# EXERCISE GOAL:
In the records below, some lines hold the word "USER". Copy each of those lines.

# Plain-text document sources:
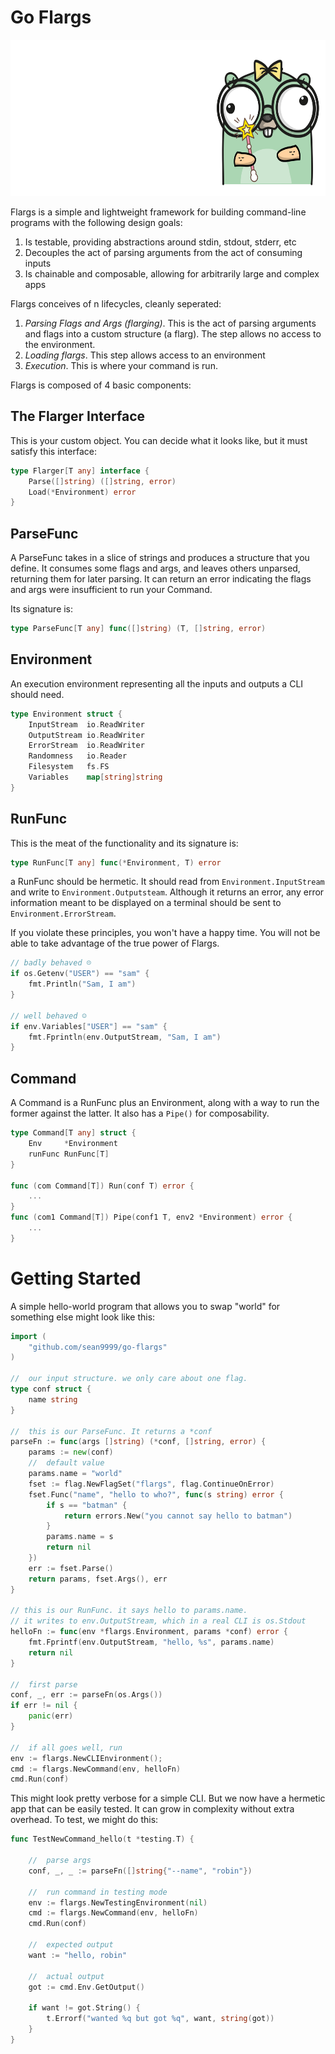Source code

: # Go Flargs

<img src="go-flargs-gopher-again.png" alt="go flargs" title="go flargs" height="250" />

Flargs is a simple and lightweight framework for building command-line programs with the following design goals:

1. Is testable, providing abstractions around stdin, stdout, stderr, etc
2. Decouples the act of parsing arguments from the act of consuming inputs
3. Is chainable and composable, allowing for arbitrarily large and complex apps

Flargs conceives of n lifecycles, cleanly seperated:

1. *Parsing Flags and Args (flarging)*. This is the act of parsing arguments and flags into a custom structure (a flarg). The step allows no access to the environment.
2. *Loading flargs*. This step allows access to an environment
3. *Execution*. This is where your command is run.


Flargs is composed of 4 basic components:

## The Flarger Interface

This is your custom object. You can decide what it looks like, but it must satisfy this interface:

```go
type Flarger[T any] interface {
	Parse([]string) ([]string, error)
	Load(*Environment) error
}
```

## ParseFunc

A ParseFunc takes in a slice of strings and produces a structure that you define. It consumes some flags and args, and leaves others unparsed, returning them for later parsing. It can return an error indicating the flags and args were insufficient to run your Command.

Its signature is:

```go
type ParseFunc[T any] func([]string) (T, []string, error)
```

## Environment

An execution environment representing all the inputs and outputs a CLI should need.

```go
type Environment struct {
	InputStream  io.ReadWriter
	OutputStream io.ReadWriter
	ErrorStream  io.ReadWriter
	Randomness   io.Reader
	Filesystem   fs.FS
	Variables    map[string]string
}
```

## RunFunc

This is the meat of the functionality and its signature is:

```go
type RunFunc[T any] func(*Environment, T) error
```

a RunFunc should be hermetic. It should read from `Environment.InputStream` and write to `Environment.Outputsteam`. Although it returns an error, any error information meant to be displayed on a terminal should be sent to `Environment.ErrorStream`.

If you violate these principles, you won't have a happy time. You will not be able to take advantage of the true power of Flargs.

```go
// badly behaved ☹
if os.Getenv("USER") == "sam" {
	fmt.Println("Sam, I am")
}

// well behaved ☺
if env.Variables["USER"] == "sam" {
	fmt.Fprintln(env.OutputStream, "Sam, I am")
}
```

## Command

A Command is a RunFunc plus an Environment, along with a way to run the former against the latter. It also has a `Pipe()` for composability.

```go
type Command[T any] struct {
	Env     *Environment
	runFunc RunFunc[T]
}

func (com Command[T]) Run(conf T) error {
	...
}
func (com1 Command[T]) Pipe(conf1 T, env2 *Environment) error {
	...
}
```

# Getting Started

A simple hello-world program that allows you to swap "world" for something else might look like this:

```go
import (
    "github.com/sean9999/go-flargs"
)

//  our input structure. we only care about one flag.
type conf struct {
    name string
}

//  this is our ParseFunc. It returns a *conf
parseFn := func(args []string) (*conf, []string, error) {
    params := new(conf)
    //  default value
    params.name = "world"
    fset := flag.NewFlagSet("flargs", flag.ContinueOnError)
    fset.Func("name", "hello to who?", func(s string) error {
        if s == "batman" {
            return errors.New("you cannot say hello to batman")
        }
		params.name = s
		return nil
	})
    err := fset.Parse()
    return params, fset.Args(), err
}

// this is our RunFunc. it says hello to params.name.
// it writes to env.OutputStream, which in a real CLI is os.Stdout
helloFn := func(env *flargs.Environment, params *conf) error {
    fmt.Fprintf(env.OutputStream, "hello, %s", params.name)
    return nil
}

//  first parse
conf, _, err := parseFn(os.Args())
if err != nil {
    panic(err)
}

//  if all goes well, run
env := flargs.NewCLIEnvironment();
cmd := flargs.NewCommand(env, helloFn)
cmd.Run(conf)
```

This might look pretty verbose for a simple CLI. But we now have a hermetic app that can be easily tested. It can grow in complexity without extra overhead. To test, we might do this:

```go
func TestNewCommand_hello(t *testing.T) {

    //  parse args
	conf, _, _ := parseFn([]string{"--name", "robin"})

    //  run command in testing mode
	env := flargs.NewTestingEnvironment(nil)
	cmd := flargs.NewCommand(env, helloFn)
	cmd.Run(conf)

    //  expected output
    want := "hello, robin"

    //  actual output
	got := cmd.Env.GetOutput()

    if want != got.String() {
        t.Errorf("wanted %q but got %q", want, string(got))
    }
}
```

# SOLUTION TO THE PROBLEM:
if os.Getenv("USER") == "sam" {
if env.Variables["USER"] == "sam" {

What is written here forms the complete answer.